Once again we have an item to bring back memories of a past era – already this ad is much loved by museum visitors.

Why not come and see this ad and others for real. Our museum is crammed with memorabilia – all about Market Lavington and Easterton, but of course, some items, like these adverts, have a much more general interest.

Another Harry Hobbs advert

July 12, 2014

 

We love the shop adverts that came from Harry’s High Street shop. They are popular with our visitors too. Today’s ad has been placed on our Hopkins loo cistern. It seemed an appropriate place.

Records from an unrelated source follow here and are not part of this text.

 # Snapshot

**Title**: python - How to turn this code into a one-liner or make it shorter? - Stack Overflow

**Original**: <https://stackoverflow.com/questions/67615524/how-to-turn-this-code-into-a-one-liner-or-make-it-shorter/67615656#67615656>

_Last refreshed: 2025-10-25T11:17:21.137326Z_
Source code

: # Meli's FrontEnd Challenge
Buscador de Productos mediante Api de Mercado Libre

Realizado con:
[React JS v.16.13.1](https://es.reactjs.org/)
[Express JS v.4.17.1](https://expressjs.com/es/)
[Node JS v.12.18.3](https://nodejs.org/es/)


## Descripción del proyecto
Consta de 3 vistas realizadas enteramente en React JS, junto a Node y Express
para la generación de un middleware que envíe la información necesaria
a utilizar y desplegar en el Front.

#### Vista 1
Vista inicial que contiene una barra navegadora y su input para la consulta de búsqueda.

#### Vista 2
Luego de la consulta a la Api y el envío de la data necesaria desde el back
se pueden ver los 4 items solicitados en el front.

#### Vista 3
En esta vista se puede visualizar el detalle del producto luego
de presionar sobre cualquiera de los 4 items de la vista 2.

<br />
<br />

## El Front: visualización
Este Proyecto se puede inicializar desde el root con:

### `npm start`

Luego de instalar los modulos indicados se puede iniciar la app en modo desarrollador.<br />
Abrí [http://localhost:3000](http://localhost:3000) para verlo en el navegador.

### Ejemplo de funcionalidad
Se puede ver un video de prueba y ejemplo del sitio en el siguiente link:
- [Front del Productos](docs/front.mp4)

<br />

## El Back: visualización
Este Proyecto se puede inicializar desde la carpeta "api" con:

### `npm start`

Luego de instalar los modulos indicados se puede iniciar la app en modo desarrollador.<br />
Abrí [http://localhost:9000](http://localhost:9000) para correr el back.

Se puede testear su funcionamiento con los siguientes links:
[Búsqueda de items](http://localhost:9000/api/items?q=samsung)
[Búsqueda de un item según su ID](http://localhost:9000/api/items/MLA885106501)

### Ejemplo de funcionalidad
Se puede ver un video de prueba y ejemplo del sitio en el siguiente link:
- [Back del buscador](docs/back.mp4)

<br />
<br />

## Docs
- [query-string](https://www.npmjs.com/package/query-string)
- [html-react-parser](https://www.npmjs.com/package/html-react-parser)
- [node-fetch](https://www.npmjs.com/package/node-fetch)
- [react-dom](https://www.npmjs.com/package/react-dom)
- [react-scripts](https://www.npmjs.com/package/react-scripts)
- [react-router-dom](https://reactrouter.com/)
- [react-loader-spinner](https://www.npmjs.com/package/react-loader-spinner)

1950s advert for Domestos from Harry Hobbs. shop

1950s advert for Domestos from Harry Hobbs. shop

Really, this needs a bottle of appropriate Domestos to complete the display.

We have a reminder here that we used to be greener than we might think we are today. These days we dutifully put our used glass bottles in the skip where they get smashed to smithereens. The glass is then taken to a furnace to be melted and reformed – a huge cost in energy terms.

Back then, in the 1950s, we merely borrowed the bottle and paid a deposit (in this case tuppence (2d) for its safe return. When a van arrived at a shop with fresh supplies they could gather up the returned empties and take them back to the factory. They could be cleaned (which certainly meant some energy expenditure) and then reused.  What a sensible system! It even made kids pick up discarded bottles so they could get the deposit money back – an army of litter pickers!

So actually, to purchase your bottle of Domestos you’d need to pay over 1/3d but you’d get the tuppence back when you returned the empties.

It’s another lovely reminder of past times.

 

The Easterton Beast

July 4, 2014

Don’t worry. There is no such thing as ‘The Easterton Beast’ and as far as we know there never has been. This one has been created by some photographic fluke. This is really a photo of Easterton Street.

Easterton Street in the 1950s

Easterton Street in the 1950s

As we often do with street scenes, we find it looks very, very peaceful. Seemingly there’s not a car nor even a person in sight. But way down in the distance there is ‘the beast’. It looks like some kind of black animal.

Is that the Easterton beast?

Is that the Easterton beast?

Hmm! There’s one of life’s unexplained mysteries.. Let’s return to reality.

The large house on the left is The Grange. And beyond that we see Jubilee Cottages where we know James Sheppard lived, running his Tip-Top Bakery.

We believe this photo dates from the 1950s.